Julienne’s mother died about a year ago. The father had died long before that. The mother left the seven children, including an infant she had had with another man. That infant died shortly after their mother did, leaving just six. After the baby’s death, relatives took the three younger survivors, having decided that the older children would have a hard enough time taking care of themselves. So the three oldest now live together.

The two younger, Sorel and Maudeline, grew up in Port au Prince, with another aunt, because their mother could not feed them. One hears all sorts of horror stories about the many, many children in Haiti who are focred to grow up outside their parents’ homes. They are often little more than unpaid servants, subject to every form of abuse. But Sorel and Maudeline were lucky. Their aunt took good care of them, sending them to school when their mother could not do that much for the children who remained with her.

They had to return to Yawo and their mother after the earthquake of 2010 destroyed their aunt’s home in Port au Prince. The aunt came shortly afterwards with her children. But by then, both women were sick, and both eventually passed away. Sorel and Maudeline joined Julienne and their siblings in a house that belongs to one of the dead women’s sisters, and the aunt’s children, who are still quite young, moved in next door with another aunt, who is a single mother, and her kids. She joined the CLM program together with Julienne.

Saintanette Denval lives in Demare, a hilly agricultural area behind the important market in Labasti. She and her husband have two children, a girl about eight and a 16-month-old boy.

Demare is not really an area that one would expect to find as full as it is of families who qualify for the program. The land is rich. Sugarcane and corn grow well, and there’s plenty of forage for livestock. In addition, the market is right there. Residents can get their produce sold with very little difficulty.

But for the many landless and almost landless families who live in the neighborhood, Demare offers very little except the chance to earn about one-fourth of the minimum wage – the Haitian minimum wage – for a day of farm labor.

When CLM case manager Hilaire Nozan visited Saintanette in her home during the selection process, he was shocked by what he saw. Her baby was clearly starving. He was fourteen months old and lacked the strength even to lift up his head. Saintanette explains that she could see that the baby never ate anything, “But I didn’t know what to do.”

Hilaire knew he needed to act, so he arranged for the CLM driver to drive Saintanette and her boy to the Partners in Health hospital in Cange the very next day. Doctors there found the boy to be severely malnourished, and they admitted him for treatment. He was in such terrible condition that they had to keep him for almost two weeks, feeding him first intravenously and them with Partners in Health’s special fortified peanut butter.

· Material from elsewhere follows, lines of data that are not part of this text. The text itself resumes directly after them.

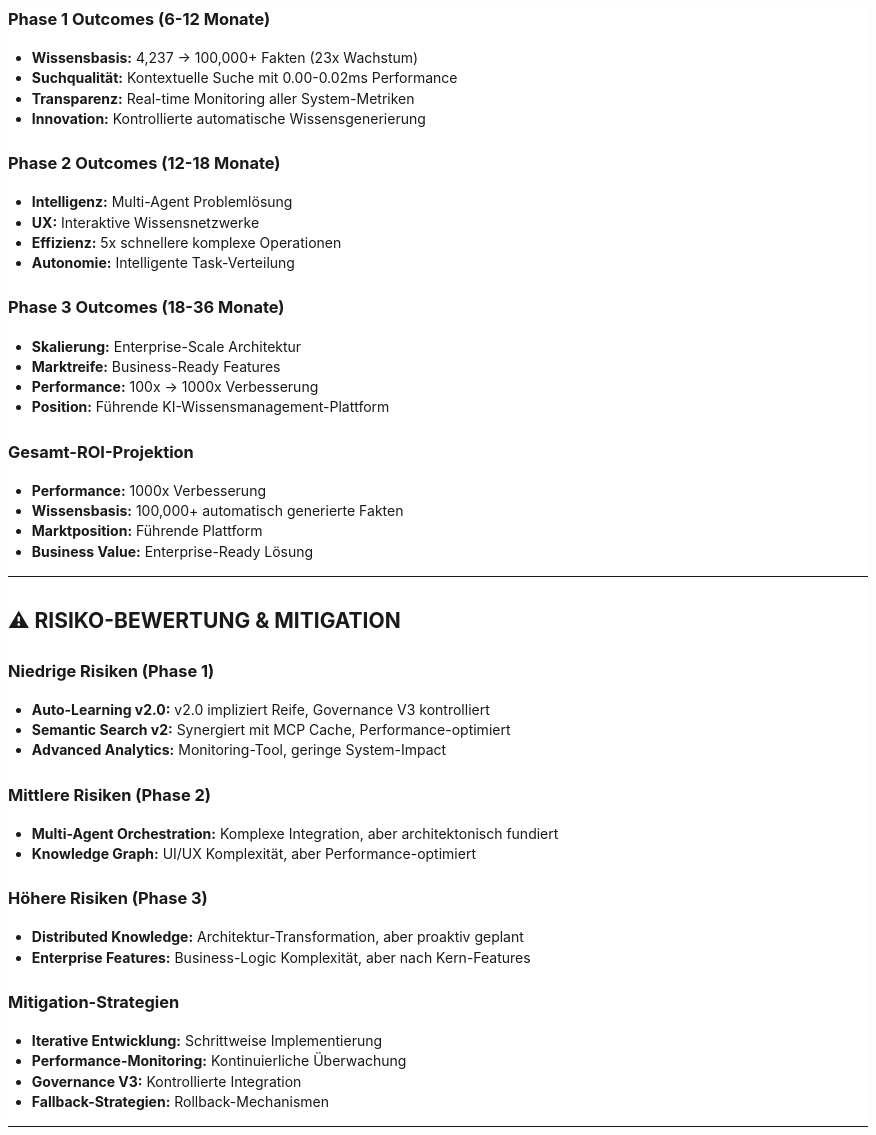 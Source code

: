 ### **Phase 1 Outcomes (6-12 Monate)**
- **Wissensbasis:** 4,237 → 100,000+ Fakten (23x Wachstum)
- **Suchqualität:** Kontextuelle Suche mit 0.00-0.02ms Performance
- **Transparenz:** Real-time Monitoring aller System-Metriken
- **Innovation:** Kontrollierte automatische Wissensgenerierung

### **Phase 2 Outcomes (12-18 Monate)**
- **Intelligenz:** Multi-Agent Problemlösung
- **UX:** Interaktive Wissensnetzwerke
- **Effizienz:** 5x schnellere komplexe Operationen
- **Autonomie:** Intelligente Task-Verteilung

### **Phase 3 Outcomes (18-36 Monate)**
- **Skalierung:** Enterprise-Scale Architektur
- **Marktreife:** Business-Ready Features
- **Performance:** 100x → 1000x Verbesserung
- **Position:** Führende KI-Wissensmanagement-Plattform

### **Gesamt-ROI-Projektion**
- **Performance:** 1000x Verbesserung
- **Wissensbasis:** 100,000+ automatisch generierte Fakten
- **Marktposition:** Führende Plattform
- **Business Value:** Enterprise-Ready Lösung

---

## ⚠️ RISIKO-BEWERTUNG & MITIGATION

### **Niedrige Risiken (Phase 1)**
- **Auto-Learning v2.0:** v2.0 impliziert Reife, Governance V3 kontrolliert
- **Semantic Search v2:** Synergiert mit MCP Cache, Performance-optimiert
- **Advanced Analytics:** Monitoring-Tool, geringe System-Impact

### **Mittlere Risiken (Phase 2)**
- **Multi-Agent Orchestration:** Komplexe Integration, aber architektonisch fundiert
- **Knowledge Graph:** UI/UX Komplexität, aber Performance-optimiert

### **Höhere Risiken (Phase 3)**
- **Distributed Knowledge:** Architektur-Transformation, aber proaktiv geplant
- **Enterprise Features:** Business-Logic Komplexität, aber nach Kern-Features

### **Mitigation-Strategien**
- **Iterative Entwicklung:** Schrittweise Implementierung
- **Performance-Monitoring:** Kontinuierliche Überwachung
- **Governance V3:** Kontrollierte Integration
- **Fallback-Strategien:** Rollback-Mechanismen

---
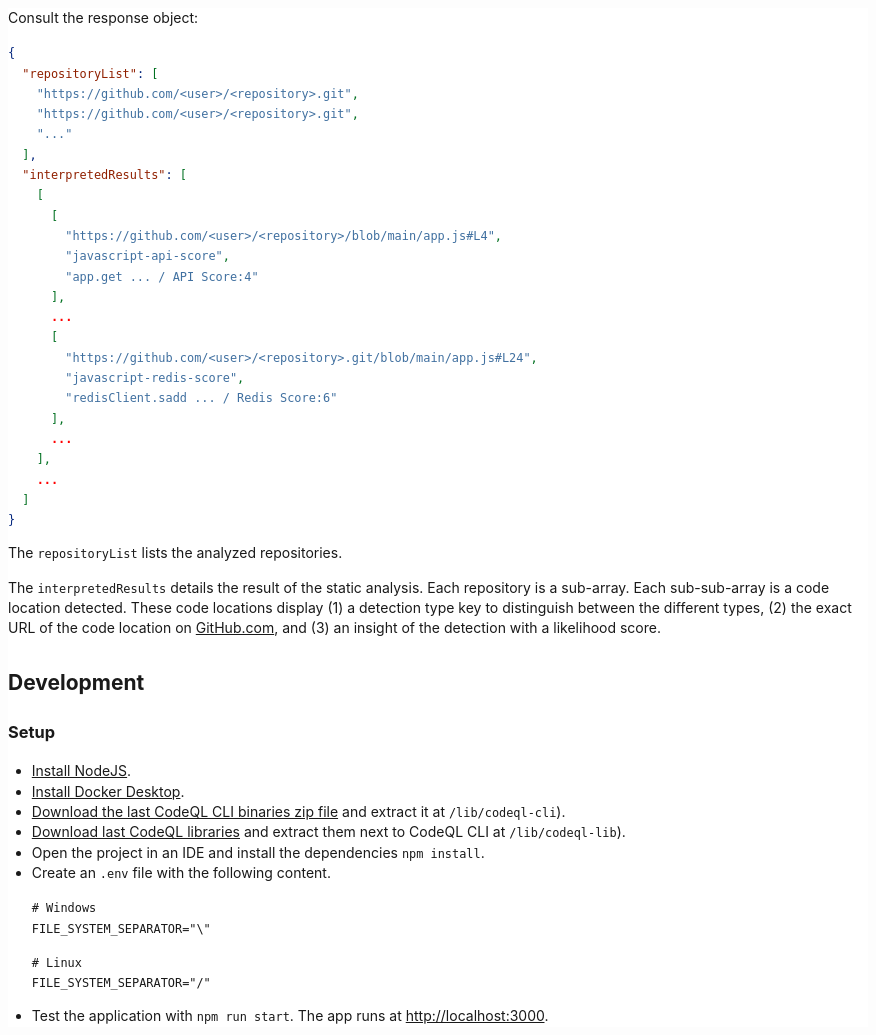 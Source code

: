 Consult the response object:

```json
{
  "repositoryList": [
    "https://github.com/<user>/<repository>.git",
    "https://github.com/<user>/<repository>.git",
    "..."
  ],
  "interpretedResults": [
    [
      [
        "https://github.com/<user>/<repository>/blob/main/app.js#L4",
        "javascript-api-score",
        "app.get ... / API Score:4"
      ],
      ...
      [
        "https://github.com/<user>/<repository>.git/blob/main/app.js#L24",
        "javascript-redis-score",
        "redisClient.sadd ... / Redis Score:6"
      ],
      ...
    ],
    ...
  ]
}
```

The `repositoryList` lists the analyzed repositories.

The `interpretedResults` details the result of the static analysis. Each repository is a sub-array. Each 
sub-sub-array is a code location detected. These code locations display (1) a detection type key to distinguish 
between the different types, (2) the exact URL of the code location on [GitHub.com](http://www.github.com), and (3) 
an insight of the detection with a likelihood score. 

## Development

### Setup

- [Install NodeJS](https://nodejs.org/fr/download).
- [Install Docker Desktop](https://docs.docker.com/desktop/windows/install/).
- [Download the last CodeQL CLI binaries zip file](https://github.com/github/codeql-cli-binaries/releases) and extract
  it at `/lib/codeql-cli`).
- [Download last CodeQL libraries](https://github.com/github/codeql) and extract them next to CodeQL CLI at 
  `/lib/codeql-lib`).
- Open the project in an IDE and install the dependencies `npm install`.
- Create an `.env` file with the following content.
  ```shell
  # Windows
  FILE_SYSTEM_SEPARATOR="\"
  ```
  ```shell
  # Linux
  FILE_SYSTEM_SEPARATOR="/"
  ```
- Test the application with `npm run start`. The app runs at [http://localhost:3000](http://localhost:3000).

The boy is fine now. And Saintanette couldn’t be more grateful. “If Hilaire hadn’t taken us to the hospital, my boy would not be here with me.

Guilène is a single mother of two, who lives in Pòsab, right along the national highway that runs south from Mirebalais to Port au Prince. She and her husband were struggling hard together. They had one child, and they started building a new home while Guilène was pregnant with their second.

He worked as a day laborer on a truck that would carry goods from Belladère, on the border with the Dominican Republic, to Port au Prince. One day, his driver took the dangerous unpaved route over the mountains, through Zoranjè to Titayen, so that he could avoid the customs office on the main road. While descending a steep hill, the truck’s brakes gave out. Both the driver and his workers died in the accident. Guilène was a widow, eight months pregnant with her little girl.

So she finished the house in the front of her mother’s yard. Her stepfather did much of the work that she couldn’t do herself. And she began to sell her furniture and her other household items in order to buy food to feed herself and her boy.